Comment le mythe de l’externalité finit par asphyxier
Lucide, la jeune génération est notre plus précieux ferment transformatif. Elle connaît les fardeaux qui pèsent sur ses épaules, ceux qu’Alexandre Monnin décrit sous le nom de « communs négatifs ». « A l’heure de l’Anthropocène, nous explique-t-il, les communs sont et seront constitués de terres polluées, de rivières épuisées, de sols desséchés et d’infrastructures en décomposition : des « communs négatifs » en somme ». Le philosophe directeur scientifique d’Origens Media Lab (ESC Clermont Business School) montre admirablement, à partir d’une pauvre banlieue de Saint Louis (dans l’Illinois), dénommée Centreville, comment le mythe de l’externalité finit par asphyxier toute une population.
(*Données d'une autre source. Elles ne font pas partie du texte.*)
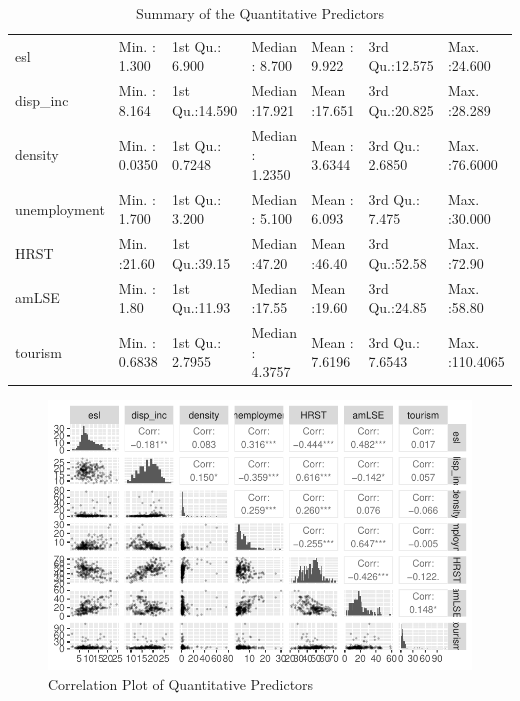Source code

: \documentclass[
  letterpaper,
  DIV=11,
  numbers=noendperiod,
  abstract]{scrartcl}
\begin{document}
\begin{longtable}[]{@{}
  >{\raggedright\arraybackslash}p{}
  >{\raggedright\arraybackslash}p{}
  >{\raggedright\arraybackslash}p{}
  >{\raggedright\arraybackslash}p{}
  >{\raggedright\arraybackslash}p{}
  >{\raggedright\arraybackslash}p{}
  >{\raggedright\arraybackslash}p{}@{}}
\caption{Summary of the Quantitative Predictors}\tabularnewline
\toprule\noalign{}
\endfirsthead
\endhead
\bottomrule\noalign{}
\endlastfoot
esl & Min. : 1.300 & 1st Qu.: 6.900 & Median : 8.700 & Mean : 9.922 &
3rd Qu.:12.575 & Max. :24.600 \\
disp\_inc & Min. : 8.164 & 1st Qu.:14.590 & Median :17.921 & Mean
:17.651 & 3rd Qu.:20.825 & Max. :28.289 \\
density & Min. : 0.0350 & 1st Qu.: 0.7248 & Median : 1.2350 & Mean :
3.6344 & 3rd Qu.: 2.6850 & Max. :76.6000 \\
unemployment & Min. : 1.700 & 1st Qu.: 3.200 & Median : 5.100 & Mean :
6.093 & 3rd Qu.: 7.475 & Max. :30.000 \\
HRST & Min. :21.60 & 1st Qu.:39.15 & Median :47.20 & Mean :46.40 & 3rd
Qu.:52.58 & Max. :72.90 \\
amLSE & Min. : 1.80 & 1st Qu.:11.93 & Median :17.55 & Mean :19.60 & 3rd
Qu.:24.85 & Max. :58.80 \\
tourism & Min. : 0.6838 & 1st Qu.: 2.7955 & Median : 4.3757 & Mean :
7.6196 & 3rd Qu.: 7.6543 & Max. :110.4065 \\
\end{longtable}

\begin{figure}[H]

{\centering \includegraphics[width=1\textwidth,height=\textheight]{report_files/figure-pdf/correlation matrix-1.pdf}

}

\caption{Correlation Plot of Quantitative Predictors}

\end{figure}%
\end{document}
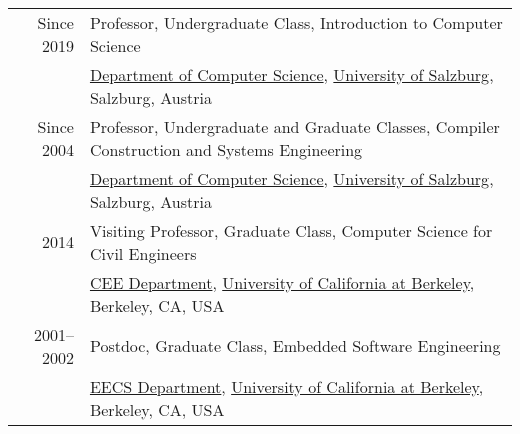 \documentclass[10pt]{article}
\begin{document}
~\\[1ex]
\begin{tabular}{rl}
Since 2019 & Professor, Undergraduate Class, Introduction to Computer Science \\
                & \href{https://informatik.uni-salzburg.at}{Department of Computer Science}, \href{https://plus.ac.at}{University of Salzburg}, Salzburg, Austria \\
Since 2004 & Professor, Undergraduate and Graduate Classes, Compiler Construction and Systems Engineering \\
                & \href{https://informatik.uni-salzburg.at}{Department of Computer Science}, \href{https://plus.ac.at}{University of Salzburg}, Salzburg, Austria \\
\noalign{\smallskip}
2014 & Visiting Professor, Graduate Class, Computer Science for Civil Engineers \\
                & \href{http://www.ce.berkeley.edu}{CEE Department}, \href{http://www.berkeley.edu}{University of California at Berkeley}, Berkeley, CA, USA \\
\noalign{\smallskip}
2001--2002 & Postdoc, Graduate Class, Embedded Software Engineering \\
                & \href{http://www.eecs.berkeley.edu}{EECS Department}, \href{http://www.berkeley.edu}{University of California at Berkeley}, Berkeley, CA, USA \\
\end{tabular}
\end{document}

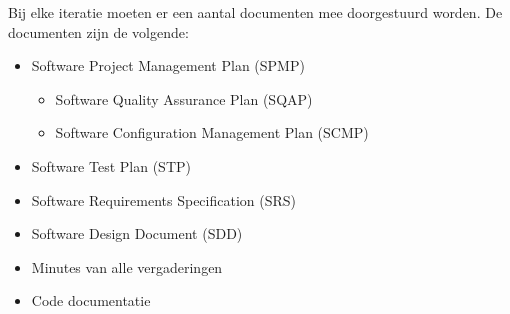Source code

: Bij elke iteratie moeten er een aantal documenten mee doorgestuurd worden. \newline
De documenten zijn de volgende:

\begin{itemize}
\item Software Project Management Plan (SPMP)
\begin{itemize}
\item Software Quality Assurance Plan (SQAP)
\item Software Configuration Management Plan (SCMP)
\end{itemize}

\item Software Test Plan (STP)
\item Software Requirements Specification (SRS)
\item Software Design Document (SDD)
\item Minutes van alle vergaderingen 
\item Code documentatie 
\end{itemize}


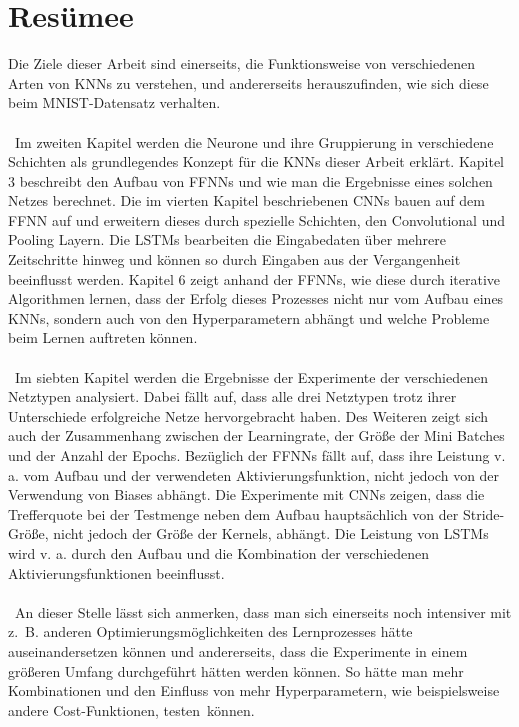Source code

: \documentclass[a4paper,12pt,ngerman,oneside]{scrreprt}	%
\begin{document}
			
	
	\chapter{Resümee}
	Die Ziele dieser Arbeit sind einerseits, die Funktionsweise von verschiedenen Arten von KNNs zu verstehen, und andererseits herauszufinden, wie sich diese beim MNIST-Datensatz verhalten. 
	\\ \
	\\ \
	Im zweiten Kapitel werden die Neurone und ihre Gruppierung in verschiedene Schichten als grundlegendes Konzept für die KNNs dieser Arbeit erklärt. Kapitel 3 beschreibt den Aufbau von FFNNs und wie man die Ergebnisse eines solchen Netzes berechnet. Die im vierten Kapitel beschriebenen CNNs bauen auf dem FFNN auf und erweitern dieses durch spezielle Schichten, den Convolutional und Pooling Layern. Die LSTMs bearbeiten die Eingabedaten über mehrere Zeitschritte hinweg und können so durch Eingaben aus der Vergangenheit beeinflusst werden. Kapitel 6 zeigt anhand der FFNNs, wie diese durch iterative Algorithmen lernen, dass der Erfolg dieses Prozesses nicht nur vom Aufbau eines KNNs, sondern auch von den Hyperparametern abhängt und welche Probleme beim Lernen auftreten können. 
	\\ \
	\\ \
	Im siebten Kapitel werden die Ergebnisse der Experimente der verschiedenen Netztypen analysiert. Dabei fällt auf, dass alle drei Netztypen trotz ihrer Unterschiede erfolgreiche Netze hervorgebracht haben. Des Weiteren zeigt sich auch der Zusammenhang zwischen der Learningrate, der Größe der Mini Batches und der Anzahl der Epochs. Bezüglich der FFNNs fällt auf, dass ihre Leistung v. a. vom Aufbau und der verwendeten Aktivierungsfunktion, nicht jedoch von der Verwendung von Biases abhängt. Die Experimente mit CNNs zeigen, dass die Trefferquote bei der Testmenge neben dem Aufbau hauptsächlich von der Stride-Größe, nicht jedoch der Größe der Kernels, abhängt. Die Leistung von LSTMs wird v. a. durch den Aufbau und die Kombination der verschiedenen Aktivierungsfunktionen beeinflusst. 
	\\ \
	\\ \
	An dieser Stelle lässt sich anmerken, dass man sich einerseits noch intensiver mit \mbox{z. B.} anderen Optimierungsmöglichkeiten des Lernprozesses hätte auseinandersetzen können und andererseits, dass die Experimente in einem größeren Umfang durchgeführt hätten werden können. So hätte man mehr Kombinationen und den Einfluss von mehr Hyperparametern, wie beispielsweise andere Cost-Funktionen, \mbox{testen können.}
	
\end{document}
Car ce « territoire de cauchemar » – qui est tout proche du siège social de Monsanto – ne parvient plus à évacuer ses déjections et cumule toutes les maladies : sols qui s’effondrent, inondations récurrentes, moisissures et odeurs tenaces, contaminations… Centreville est ainsi d’une importance capitale pour comprendre et incarner la menace qui pèse sur nos territoires à l’heure de l’Anthropocène. Cette époque marque, selon Bruno Latour, la fin de la notion d’« environnement », soit l’instance censée absorber nos externalités (négatives), désormais incapable de jouer ce rôle puisqu’il n’y a plus à proprement parler d’extériorité ou de grand dehors.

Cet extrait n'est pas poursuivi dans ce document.